Your answer should be the entire listing, printed exactly.

**Dataset entries:**
________
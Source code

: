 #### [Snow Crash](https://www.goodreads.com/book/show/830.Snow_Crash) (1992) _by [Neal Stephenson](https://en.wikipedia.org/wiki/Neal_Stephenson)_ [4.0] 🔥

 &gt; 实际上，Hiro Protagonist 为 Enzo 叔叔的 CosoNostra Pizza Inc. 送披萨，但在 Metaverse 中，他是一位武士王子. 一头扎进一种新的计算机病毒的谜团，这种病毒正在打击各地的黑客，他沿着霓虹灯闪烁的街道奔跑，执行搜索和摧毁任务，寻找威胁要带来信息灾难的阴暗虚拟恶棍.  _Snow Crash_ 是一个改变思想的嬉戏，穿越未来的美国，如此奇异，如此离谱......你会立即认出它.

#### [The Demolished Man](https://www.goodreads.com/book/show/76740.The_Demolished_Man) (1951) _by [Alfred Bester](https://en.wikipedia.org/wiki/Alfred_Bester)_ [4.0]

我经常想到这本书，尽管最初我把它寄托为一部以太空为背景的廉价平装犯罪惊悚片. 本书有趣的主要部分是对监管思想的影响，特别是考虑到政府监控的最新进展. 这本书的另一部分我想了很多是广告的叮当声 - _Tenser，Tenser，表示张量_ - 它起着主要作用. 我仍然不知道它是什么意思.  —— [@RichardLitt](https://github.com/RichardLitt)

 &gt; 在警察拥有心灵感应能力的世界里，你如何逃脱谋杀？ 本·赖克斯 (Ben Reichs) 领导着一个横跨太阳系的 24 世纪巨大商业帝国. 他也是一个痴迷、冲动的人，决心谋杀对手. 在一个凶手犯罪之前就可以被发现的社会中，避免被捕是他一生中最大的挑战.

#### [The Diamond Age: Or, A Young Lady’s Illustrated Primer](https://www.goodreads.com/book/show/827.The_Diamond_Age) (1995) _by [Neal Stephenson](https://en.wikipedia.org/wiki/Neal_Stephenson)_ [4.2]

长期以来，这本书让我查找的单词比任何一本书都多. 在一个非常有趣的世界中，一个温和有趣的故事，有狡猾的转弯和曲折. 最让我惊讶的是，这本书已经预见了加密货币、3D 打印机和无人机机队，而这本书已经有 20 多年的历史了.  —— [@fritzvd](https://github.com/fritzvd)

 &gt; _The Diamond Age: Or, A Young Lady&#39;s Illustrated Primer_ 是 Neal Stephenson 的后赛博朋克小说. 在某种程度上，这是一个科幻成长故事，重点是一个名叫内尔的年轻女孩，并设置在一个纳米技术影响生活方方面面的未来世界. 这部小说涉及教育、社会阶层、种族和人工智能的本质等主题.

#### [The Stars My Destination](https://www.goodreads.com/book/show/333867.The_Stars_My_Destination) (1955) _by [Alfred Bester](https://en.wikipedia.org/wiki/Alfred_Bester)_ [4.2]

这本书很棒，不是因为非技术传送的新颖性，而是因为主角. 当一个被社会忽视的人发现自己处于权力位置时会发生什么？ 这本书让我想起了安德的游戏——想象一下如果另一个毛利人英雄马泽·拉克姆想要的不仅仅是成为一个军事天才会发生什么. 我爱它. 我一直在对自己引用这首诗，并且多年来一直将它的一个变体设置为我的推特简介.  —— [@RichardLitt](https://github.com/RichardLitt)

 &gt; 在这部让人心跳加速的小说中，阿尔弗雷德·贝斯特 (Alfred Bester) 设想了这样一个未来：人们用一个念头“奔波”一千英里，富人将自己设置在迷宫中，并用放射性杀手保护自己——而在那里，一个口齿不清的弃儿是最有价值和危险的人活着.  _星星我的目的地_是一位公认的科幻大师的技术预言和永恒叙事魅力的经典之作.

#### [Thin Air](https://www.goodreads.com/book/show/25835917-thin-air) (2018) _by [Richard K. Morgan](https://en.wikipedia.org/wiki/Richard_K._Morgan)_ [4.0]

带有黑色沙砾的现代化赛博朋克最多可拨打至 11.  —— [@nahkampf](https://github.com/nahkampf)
________
**Output:**
Source code

: #### [Snow Crash](https://www.goodreads.com/book/show/830.Snow_Crash) (1992) _by [Neal Stephenson](https://en.wikipedia.org/wiki/Neal_Stephenson)_ [4.0] 🔥

 &gt; 实际上，Hiro Protagonist 为 Enzo 叔叔的 CosoNostra Pizza Inc. 送披萨，但在 Metaverse 中，他是一位武士王子. 一头扎进一种新的计算机病毒的谜团，这种病毒正在打击各地的黑客，他沿着霓虹灯闪烁的街道奔跑，执行搜索和摧毁任务，寻找威胁要带来信息灾难的阴暗虚拟恶棍.  _Snow Crash_ 是一个改变思想的嬉戏，穿越未来的美国，如此奇异，如此离谱......你会立即认出它.

#### [The Demolished Man](https://www.goodreads.com/book/show/76740.The_Demolished_Man) (1951) _by [Alfred Bester](https://en.wikipedia.org/wiki/Alfred_Bester)_ [4.0]

我经常想到这本书，尽管最初我把它寄托为一部以太空为背景的廉价平装犯罪惊悚片. 本书有趣的主要部分是对监管思想的影响，特别是考虑到政府监控的最新进展. 这本书的另一部分我想了很多是广告的叮当声 - _Tenser，Tenser，表示张量_ - 它起着主要作用. 我仍然不知道它是什么意思.  —— [@RichardLitt](https://github.com/RichardLitt)

 &gt; 在警察拥有心灵感应能力的世界里，你如何逃脱谋杀？ 本·赖克斯 (Ben Reichs) 领导着一个横跨太阳系的 24 世纪巨大商业帝国. 他也是一个痴迷、冲动的人，决心谋杀对手. 在一个凶手犯罪之前就可以被发现的社会中，避免被捕是他一生中最大的挑战.

#### [The Diamond Age: Or, A Young Lady’s Illustrated Primer](https://www.goodreads.com/book/show/827.The_Diamond_Age) (1995) _by [Neal Stephenson](https://en.wikipedia.org/wiki/Neal_Stephenson)_ [4.2]

长期以来，这本书让我查找的单词比任何一本书都多. 在一个非常有趣的世界中，一个温和有趣的故事，有狡猾的转弯和曲折. 最让我惊讶的是，这本书已经预见了加密货币、3D 打印机和无人机机队，而这本书已经有 20 多年的历史了.  —— [@fritzvd](https://github.com/fritzvd)

 &gt; _The Diamond Age: Or, A Young Lady&#39;s Illustrated Primer_ 是 Neal Stephenson 的后赛博朋克小说. 在某种程度上，这是一个科幻成长故事，重点是一个名叫内尔的年轻女孩，并设置在一个纳米技术影响生活方方面面的未来世界. 这部小说涉及教育、社会阶层、种族和人工智能的本质等主题.

#### [The Stars My Destination](https://www.goodreads.com/book/show/333867.The_Stars_My_Destination) (1955) _by [Alfred Bester](https://en.wikipedia.org/wiki/Alfred_Bester)_ [4.2]

这本书很棒，不是因为非技术传送的新颖性，而是因为主角. 当一个被社会忽视的人发现自己处于权力位置时会发生什么？ 这本书让我想起了安德的游戏——想象一下如果另一个毛利人英雄马泽·拉克姆想要的不仅仅是成为一个军事天才会发生什么. 我爱它. 我一直在对自己引用这首诗，并且多年来一直将它的一个变体设置为我的推特简介.  —— [@RichardLitt](https://github.com/RichardLitt)

 &gt; 在这部让人心跳加速的小说中，阿尔弗雷德·贝斯特 (Alfred Bester) 设想了这样一个未来：人们用一个念头“奔波”一千英里，富人将自己设置在迷宫中，并用放射性杀手保护自己——而在那里，一个口齿不清的弃儿是最有价值和危险的人活着.  _星星我的目的地_是一位公认的科幻大师的技术预言和永恒叙事魅力的经典之作.

#### [Thin Air](https://www.goodreads.com/book/show/25835917-thin-air) (2018) _by [Richard K. Morgan](https://en.wikipedia.org/wiki/Richard_K._Morgan)_ [4.0]

带有黑色沙砾的现代化赛博朋克最多可拨打至 11.  —— [@nahkampf](https://github.com/nahkampf)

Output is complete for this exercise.